Football Players Charged Over Alleged Racist Hazing Ritual at Conservative Christian College
LatestFive football players at a conservative Christian college in suburban Illinois are facing felony charges for allegedly brutalizing their younger teammate in a racially charged hazing incident in 2016.
A local judge set bond at $50,000 for the five Wheaton College students—James Cooksey, Kyler Kregel, Benjamin Pettway, Noah Spielman, and Samuel TeBos—who were charged with aggravated battery, mob action, and unlawful restraint late Monday, the Chicago Tribune reported. All of the students were listed on the team’s roster as of yesterday.
On Tuesday, Wheaton, IL, police chief Jim Volpe called on the students to turn themselves in:
They are very serious charges. They are felony charges of aggravated battery, mob action and unlawful restraint, so the individuals will be answering to felony charges…we are giving them an opportunity to turn themselves in and we expect them to turn themselves in voluntarily very soon in a few days.
The Wheaton Police Department earlier this year refused to release records on the incident to the newspaper, but the Tribune obtained the victim’s statement alleging how his teammates forced their way into the 19-year-old’s dorm room on March 19, 2016, punched the student. and wrapped his legs and wrists in duct tape, despite his telling them to stop.
The players then allegedly put a pillow case over the student’s head and removed him from the building—no fellow students intervened—and to the back seat of a player’s car, where at least two of his teammates held him down. When the vehicle started moving, the victim said the teammates started playing Middle Eastern music and making offensive remarks about Muslims. They allegedly said that the student was being kidnapped by Muslims who wanted to have sex with goats and joked that he was their “goat” for the night. The student told investigators his teammates kept him restrained, pulled down his shorts and underwear, and repeatedly tried to force an object into his rectum.
When the students finally made it to a baseball diamond, they allegedly left the freshman half-naked in the dirt and without his phone.

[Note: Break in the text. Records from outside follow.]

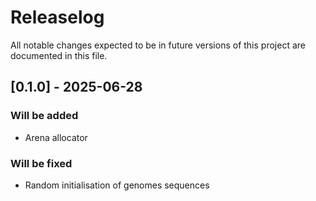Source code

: # Releaselog
All notable changes expected to be in future versions of this project are 
documented in this file.

## [0.1.0] - 2025-06-28
### Will be added
- Arena allocator

### Will be fixed
- Random initialisation of genomes sequences
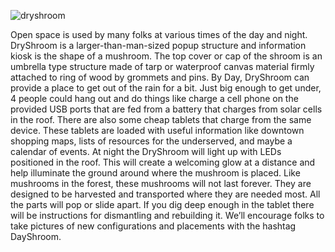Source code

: ![dryshroom](https://user-images.githubusercontent.com/311063/73236051-de849080-4145-11ea-9084-9e63df6ddb3d.png)

Open space is used by many folks at various times of the day and night.  DryShroom is a larger-than-man-sized popup structure and information kiosk is the shape of a mushroom.  The top cover or cap of the shroom is an umbrella type structure made of tarp or waterproof canvas material firmly attached to ring of wood by grommets and pins.  By Day, DryShroom can provide a place to get out of the rain for a bit.  Just big enough to get under, 4 people could hang out and do things like charge a cell phone on the provided USB ports that are fed from a battery that charges from solar cells in the roof.  There are also some cheap tablets that charge from the same device.  These tablets are loaded with useful information like downtown shopping maps, lists of resources for the underserved, and maybe a calendar of events.  At night the DryShroom will light up with LEDs positioned in the roof.  This will create a welcoming glow at a distance and help illuminate the ground around where the mushroom is placed.  Like mushrooms in the forest, these mushrooms will not last forever. They are designed to be harvested and transported where they are needed most.  All the parts will pop or slide apart.  If you dig deep enough in the tablet there will be instructions for dismantling and rebuilding it.  We’ll encourage folks to take pictures of new configurations and placements with the hashtag DayShroom.  
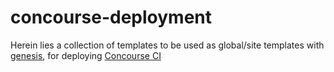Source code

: # concourse-deployment

Herein lies a collection of templates to be used as global/site templates with 
[genesis](https://github.com/starkandwayne/genesis), for deploying
[Concourse CI](https://github.com/concourse/concourse)
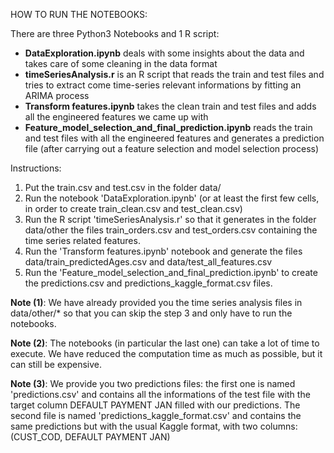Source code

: HOW TO RUN THE NOTEBOOKS:

There are three Python3 Notebooks and 1 R script:

* **DataExploration.ipynb** deals with some insights about the data and takes care of some cleaning in the data format
* **timeSeriesAnalysis.r** is an R script that reads the train and test files and tries to extract come time-series relevant informations by fitting an ARIMA process
* **Transform features.ipynb** takes the clean train and test files and adds all the engineered features we came up with
* **Feature_model_selection_and_final_prediction.ipynb** reads the train and test files with all the engineered features and generates a prediction file (after carrying out a feature selection and model selection process)


Instructions:

1. Put the train.csv and test.csv in the folder data/
2. Run the notebook 'DataExploration.ipynb' (or at least the first few cells, in order to create train_clean.csv and test_clean.csv)
3. Run the R script 'timeSeriesAnalysis.r' so that it generates in the folder data/other the files train_orders.csv and test_orders.csv containing the time series related features.
4. Run the 'Transform features.ipynb' notebook and generate the files data/train_predictedAges.csv and data/test_all_features.csv
5. Run the 'Feature_model_selection_and_final_prediction.ipynb' to create the predictions.csv and predictions_kaggle_format.csv files.



**Note (1)**: We have already provided you the time series analysis files in data/other/* so that you can skip the step 3 and only have to run the notebooks.

**Note (2)**: The notebooks (in particular the last one) can take a lot of time to execute. We have reduced the computation time as much as possible, but it can still be expensive.

**Note (3)**: We provide you two predictions files: the first one is named 'predictions.csv' and contains all the informations of the test file with the target column DEFAULT PAYMENT JAN filled with our predictions. The second file is named 'predictions_kaggle_format.csv' and contains the same predictions but with the usual Kaggle format, with two columns: (CUST_COD, DEFAULT PAYMENT JAN)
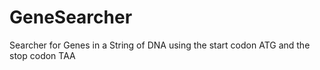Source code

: # GeneSearcher
Searcher for Genes in a String of DNA using the start codon ATG and the stop codon TAA

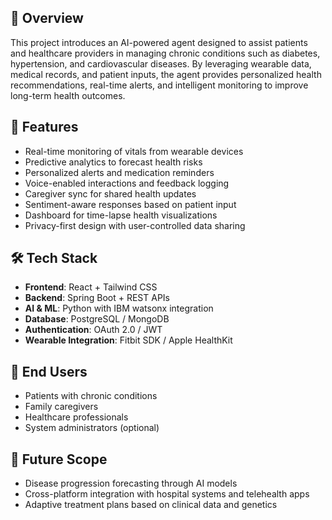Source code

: ## 🧠 Overview
This project introduces an AI-powered agent designed to assist patients and healthcare providers in managing chronic conditions such as diabetes, hypertension, and cardiovascular diseases. By leveraging wearable data, medical records, and patient inputs, the agent provides personalized health recommendations, real-time alerts, and intelligent monitoring to improve long-term health outcomes.

## 🚀 Features
- Real-time monitoring of vitals from wearable devices  
- Predictive analytics to forecast health risks  
- Personalized alerts and medication reminders  
- Voice-enabled interactions and feedback logging  
- Caregiver sync for shared health updates  
- Sentiment-aware responses based on patient input  
- Dashboard for time-lapse health visualizations  
- Privacy-first design with user-controlled data sharing  

## 🛠️ Tech Stack
- **Frontend**: React + Tailwind CSS  
- **Backend**: Spring Boot + REST APIs  
- **AI & ML**: Python with IBM watsonx integration  
- **Database**: PostgreSQL / MongoDB  
- **Authentication**: OAuth 2.0 / JWT  
- **Wearable Integration**: Fitbit SDK / Apple HealthKit  

## 👥 End Users
- Patients with chronic conditions  
- Family caregivers  
- Healthcare professionals  
- System administrators (optional)

## 🔮 Future Scope
- Disease progression forecasting through AI models  
- Cross-platform integration with hospital systems and telehealth apps  
- Adaptive treatment plans based on clinical data and genetics


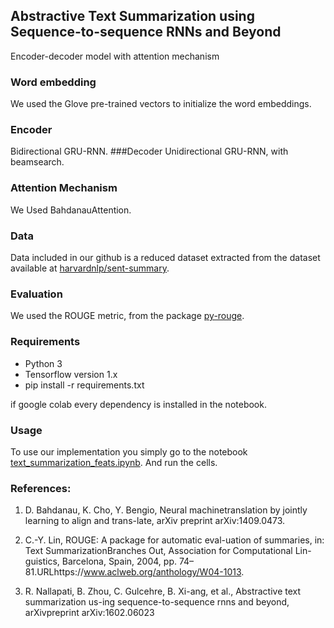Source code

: ## Abstractive Text Summarization using Sequence-to-sequence RNNs and Beyond
Encoder-decoder model with attention mechanism
### Word embedding

We used the Glove pre-trained vectors to initialize the word embeddings.

### Encoder
Bidirectional GRU-RNN.
###Decoder
Unidirectional GRU-RNN, with beamsearch.

### Attention Mechanism
We Used BahdanauAttention.
### Data 
Data included in our github is a reduced dataset extracted from the dataset available at [harvardnlp/sent-summary](https://github.com/harvardnlp/sent-summary).

### Evaluation
We used the ROUGE metric, from the package [py-rouge](https://pypi.org/project/py-rouge/).

### Requirements
- Python 3
- Tensorflow version 1.x
- pip install -r requirements.txt

if google colab every dependency is installed in the notebook.
### Usage

To use our implementation you simply go to the notebook [text_summarization_feats.ipynb](https://github.com/devhemza/deeplearningproject/blob/main/text_summarization_feats.ipynb). And run the cells.

### References:

1.  D. Bahdanau, K. Cho, Y. Bengio, Neural machinetranslation by jointly learning to align and trans-late, arXiv preprint arXiv:1409.0473.

2. C.-Y. Lin, ROUGE: A package for automatic eval-uation  of  summaries,   in:    Text  SummarizationBranches Out, Association for Computational Lin-guistics, Barcelona, Spain, 2004, pp. 74–81.URLhttps://www.aclweb.org/anthology/W04-1013.

3. R.   Nallapati,   B.   Zhou,   C.   Gulcehre,   B.   Xi-ang,  et  al.,  Abstractive  text  summarization  us-ing sequence-to-sequence rnns and beyond, arXivpreprint arXiv:1602.06023
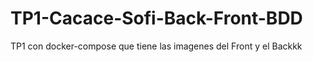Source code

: # TP1-Cacace-Sofi-Back-Front-BDD
TP1 con docker-compose que tiene las imagenes del Front y el Backkk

When officials at the school, which has a student body of around 4,000, heard about the attack shortly after from coaches and other members of the team, they launched an internal investigation but declined to say whether the players involved where punished of reprimanded in any way. Unnamed sources told the Tribune that several players were required to perform 50 hours of community service and write an eight-page reflective paper.
The Washington Post described Wheaton as “an elite evangelical college located in a suburban enclave of Chicago,” whose students “are held to specific moral standards, signing a statement that they will not drink or smoke or engage in sex outside marriage.” A student told the paper that the campus was “shell-shocked” by the allegations.
“The conduct we discovered as a result of our investigation into this incident was entirely unacceptable and inconsistent with the values we share as human beings and as members of an academic community that espouses to live according to our Community Covenant,” Wheaton spokeswoman LaTonya Taylor said in a statement to the Tribune. “We are profoundly saddened that any member of our community could be mistreated in any way.”